AVAILABLE DATA section start
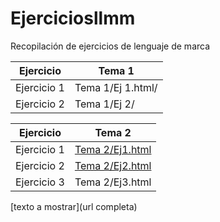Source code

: # Ejerciciosllmm
Recopilación de ejercicios de lenguaje de marca


| Ejercicio| Tema 1|
| ----- | ----- |
| Ejercicio 1| Tema 1/Ej 1.html/|
| Ejercicio 2| Tema 1/Ej 2/|

| Ejercicio| Tema 2|
| ----- | ----- |
| Ejercicio 1| [Tema 2/Ej1.html](https://github.com/celiustp/Ejerciciosllmm/blob/master/Tema%202/Ej1.html)|
| Ejercicio 2| [Tema 2/Ej2.html]()|
| Ejercicio 3| Tema 2/Ej3.html|


[texto a mostrar](url completa)
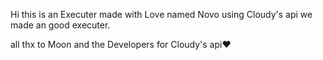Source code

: Hi this is an Executer made with Love named Novo using Cloudy's api we made an good executer.




























all thx to Moon and the Developers for Cloudy's api❤️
AVAILABLE DATA section end
WHAT YOU NEED TO DO: Whichever lines of the material hold the word "Tema", find and copy them.

ANSWER SPACE:
| Ejercicio| Tema 1|
| Ejercicio 1| Tema 1/Ej 1.html/|
| Ejercicio 2| Tema 1/Ej 2/|
| Ejercicio| Tema 2|
| Ejercicio 1| [Tema 2/Ej1.html](https://github.com/celiustp/Ejerciciosllmm/blob/master/Tema%202/Ej1.html)|
| Ejercicio 2| [Tema 2/Ej2.html]()|
| Ejercicio 3| Tema 2/Ej3.html|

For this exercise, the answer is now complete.